英文契約書の相談・質問集351 中国語と英語で契約書を作成し中国語優先としても良いですか。
英文契約書の作成,チェック(レビュー/審査),翻訳(英訳/和訳),修正の依頼を受ける際によく受ける相談・質問に,「中国語と英語で契約書を作成し中国語優先としても良いですか。
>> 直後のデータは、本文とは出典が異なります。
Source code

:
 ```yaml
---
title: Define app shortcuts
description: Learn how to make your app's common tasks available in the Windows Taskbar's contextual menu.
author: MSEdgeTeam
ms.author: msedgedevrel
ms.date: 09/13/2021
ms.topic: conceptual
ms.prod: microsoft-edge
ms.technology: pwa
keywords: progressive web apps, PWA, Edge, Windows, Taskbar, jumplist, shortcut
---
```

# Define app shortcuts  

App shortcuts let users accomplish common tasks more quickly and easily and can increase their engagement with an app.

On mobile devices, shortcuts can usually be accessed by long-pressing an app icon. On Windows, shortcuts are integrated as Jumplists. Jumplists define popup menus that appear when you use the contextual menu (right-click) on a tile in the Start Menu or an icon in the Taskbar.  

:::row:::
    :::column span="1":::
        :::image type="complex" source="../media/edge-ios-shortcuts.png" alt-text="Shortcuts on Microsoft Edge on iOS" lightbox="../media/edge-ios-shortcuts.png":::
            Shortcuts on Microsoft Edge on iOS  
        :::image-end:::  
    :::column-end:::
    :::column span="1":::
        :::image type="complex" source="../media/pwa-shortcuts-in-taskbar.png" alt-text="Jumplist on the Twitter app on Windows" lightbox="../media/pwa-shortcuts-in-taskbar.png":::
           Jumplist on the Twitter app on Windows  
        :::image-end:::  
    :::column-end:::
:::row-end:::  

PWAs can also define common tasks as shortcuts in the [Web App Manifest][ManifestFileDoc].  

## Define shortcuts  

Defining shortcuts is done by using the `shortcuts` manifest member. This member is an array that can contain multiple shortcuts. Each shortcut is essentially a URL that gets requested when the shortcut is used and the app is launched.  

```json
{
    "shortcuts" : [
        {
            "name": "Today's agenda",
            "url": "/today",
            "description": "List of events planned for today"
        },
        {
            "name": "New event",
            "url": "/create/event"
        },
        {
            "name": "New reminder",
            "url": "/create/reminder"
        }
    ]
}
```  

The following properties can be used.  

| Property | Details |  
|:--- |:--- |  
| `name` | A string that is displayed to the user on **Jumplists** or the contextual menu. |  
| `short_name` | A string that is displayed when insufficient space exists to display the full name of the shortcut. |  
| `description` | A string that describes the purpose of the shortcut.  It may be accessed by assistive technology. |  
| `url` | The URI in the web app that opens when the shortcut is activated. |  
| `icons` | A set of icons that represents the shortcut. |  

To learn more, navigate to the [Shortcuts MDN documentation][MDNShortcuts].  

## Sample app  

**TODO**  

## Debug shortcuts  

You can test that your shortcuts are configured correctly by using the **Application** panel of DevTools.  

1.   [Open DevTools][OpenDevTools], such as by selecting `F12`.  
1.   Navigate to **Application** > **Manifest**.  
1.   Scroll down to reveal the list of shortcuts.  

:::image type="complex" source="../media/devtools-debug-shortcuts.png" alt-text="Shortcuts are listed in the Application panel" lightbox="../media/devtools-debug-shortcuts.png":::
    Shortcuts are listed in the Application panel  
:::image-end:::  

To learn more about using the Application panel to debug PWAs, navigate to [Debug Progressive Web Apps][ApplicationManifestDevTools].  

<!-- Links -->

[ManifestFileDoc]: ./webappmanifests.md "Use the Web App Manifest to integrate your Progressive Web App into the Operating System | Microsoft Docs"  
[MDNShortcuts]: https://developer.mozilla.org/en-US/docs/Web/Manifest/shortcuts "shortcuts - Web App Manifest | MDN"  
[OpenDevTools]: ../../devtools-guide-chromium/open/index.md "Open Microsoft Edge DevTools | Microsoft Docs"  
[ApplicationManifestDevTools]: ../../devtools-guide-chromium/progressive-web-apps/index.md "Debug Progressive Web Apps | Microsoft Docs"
」というものがあります。
中国の会社と取引する際,登録手続きが必要になる合弁契約やライセンス契約などを除けば,中国語以外の言語で契約書を作成することができます。
そのため,日本企業としては,相手の母国語である中国語ではなく,日本語か,英語で契約書を作成したいと考えるのが通常です。
ところが,中国企業が中文契約書にしてほしいとか,英語と中国語併記にして両者の内容が矛盾するときは中国語を優先するとしたいと主張してくることがあります。
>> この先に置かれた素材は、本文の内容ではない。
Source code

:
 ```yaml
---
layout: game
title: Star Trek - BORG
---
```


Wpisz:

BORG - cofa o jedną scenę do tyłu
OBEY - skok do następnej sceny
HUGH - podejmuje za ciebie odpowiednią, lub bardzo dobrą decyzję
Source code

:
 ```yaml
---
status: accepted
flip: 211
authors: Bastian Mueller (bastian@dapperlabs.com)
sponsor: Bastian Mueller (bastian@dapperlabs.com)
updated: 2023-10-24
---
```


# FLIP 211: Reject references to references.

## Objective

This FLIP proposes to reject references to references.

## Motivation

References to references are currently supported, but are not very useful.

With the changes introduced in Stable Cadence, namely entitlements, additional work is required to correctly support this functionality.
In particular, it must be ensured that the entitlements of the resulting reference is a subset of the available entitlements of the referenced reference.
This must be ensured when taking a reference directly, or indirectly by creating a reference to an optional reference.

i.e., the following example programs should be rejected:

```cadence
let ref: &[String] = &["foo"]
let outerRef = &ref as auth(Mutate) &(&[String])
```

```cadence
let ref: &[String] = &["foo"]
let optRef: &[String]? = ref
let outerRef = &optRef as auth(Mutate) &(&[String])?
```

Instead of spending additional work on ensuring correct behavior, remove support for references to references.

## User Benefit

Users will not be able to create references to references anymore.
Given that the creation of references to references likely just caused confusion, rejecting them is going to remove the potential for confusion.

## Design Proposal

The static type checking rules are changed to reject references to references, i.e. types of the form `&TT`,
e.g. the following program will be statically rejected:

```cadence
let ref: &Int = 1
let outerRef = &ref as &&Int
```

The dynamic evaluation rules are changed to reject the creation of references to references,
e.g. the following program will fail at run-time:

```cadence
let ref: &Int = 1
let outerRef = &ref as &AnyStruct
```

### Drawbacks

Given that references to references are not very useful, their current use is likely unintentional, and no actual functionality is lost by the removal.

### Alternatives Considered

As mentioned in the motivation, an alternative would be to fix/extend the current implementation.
中国語に長けた人間が社内にいるなどの事情がない限り,基本的にはこれは避けたほうが良いです。
日本語で契約することが無理でも,せめて英語で契約書を作成したほうが良いです。
相手の母国語にしてしまうと,契約書の内容を巡って対立が起きたときに,中国語を母国語としていないこちらの主張がどうしても不利になりやすいからです。
また,中文契約書や中国語優先の契約書にしてしまうと,それに絡んで準拠法や裁判管轄なども中国を主張されやすくなるというデメリットもあります。
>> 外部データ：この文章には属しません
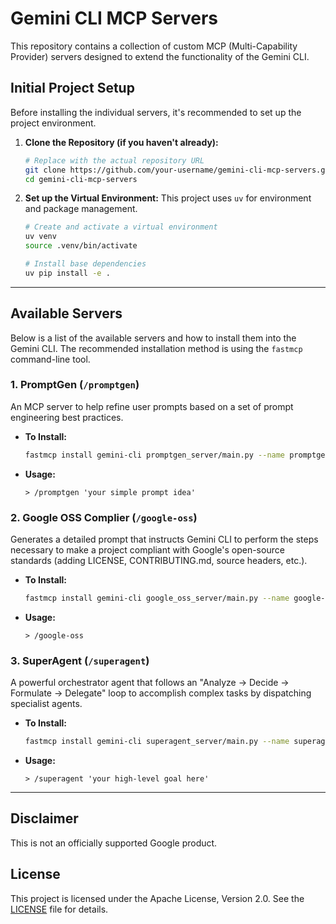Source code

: # Gemini CLI MCP Servers

This repository contains a collection of custom MCP (Multi-Capability Provider) servers designed to extend the functionality of the Gemini CLI.

## Initial Project Setup

Before installing the individual servers, it's recommended to set up the project environment.

1.  **Clone the Repository (if you haven't already):**
    ```bash
    # Replace with the actual repository URL
    git clone https://github.com/your-username/gemini-cli-mcp-servers.git
    cd gemini-cli-mcp-servers
    ```

2.  **Set up the Virtual Environment:**
    This project uses `uv` for environment and package management.
    ```bash
    # Create and activate a virtual environment
    uv venv
    source .venv/bin/activate

    # Install base dependencies
    uv pip install -e .
    ```

---

## Available Servers

Below is a list of the available servers and how to install them into the Gemini CLI. The recommended installation method is using the `fastmcp` command-line tool.

### 1. PromptGen (`/promptgen`)

An MCP server to help refine user prompts based on a set of prompt engineering best practices.

*   **To Install:**
    ```bash
    fastmcp install gemini-cli promptgen_server/main.py --name promptgen
    ```
*   **Usage:**
    ```
    > /promptgen 'your simple prompt idea'
    ```

### 2. Google OSS Complier (`/google-oss`)

Generates a detailed prompt that instructs Gemini CLI to perform the steps necessary to make a project compliant with Google's open-source standards (adding LICENSE, CONTRIBUTING.md, source headers, etc.).

*   **To Install:**
    ```bash
    fastmcp install gemini-cli google_oss_server/main.py --name google-oss
    ```
*   **Usage:**
    ```
    > /google-oss
    ```

### 3. SuperAgent (`/superagent`)

A powerful orchestrator agent that follows an "Analyze -> Decide -> Formulate -> Delegate" loop to accomplish complex tasks by dispatching specialist agents.

*   **To Install:**
    ```bash
    fastmcp install gemini-cli superagent_server/main.py --name superagent
    ```
*   **Usage:**
    ```
    > /superagent 'your high-level goal here'
    ```

---

## Disclaimer

This is not an officially supported Google product.

## License

This project is licensed under the Apache License, Version 2.0. See the [LICENSE](LICENSE) file for details.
これを,どちらの母国語でもない中立な英文契約書にして,準拠法も当事者国ではない第三国の法律とし,紛争解決も第三国で行うとすれば,フェアな内容ですので,相手も強硬に拒否しづらくなります。
このように,中文契約書や中国語優先の契約書は,準拠法や紛争解決地の規定にも影響を与えることがありますので,英文契約書を作成,チェック(レビュー/審査),翻訳(英訳/和訳),修正する際には注意が必要です。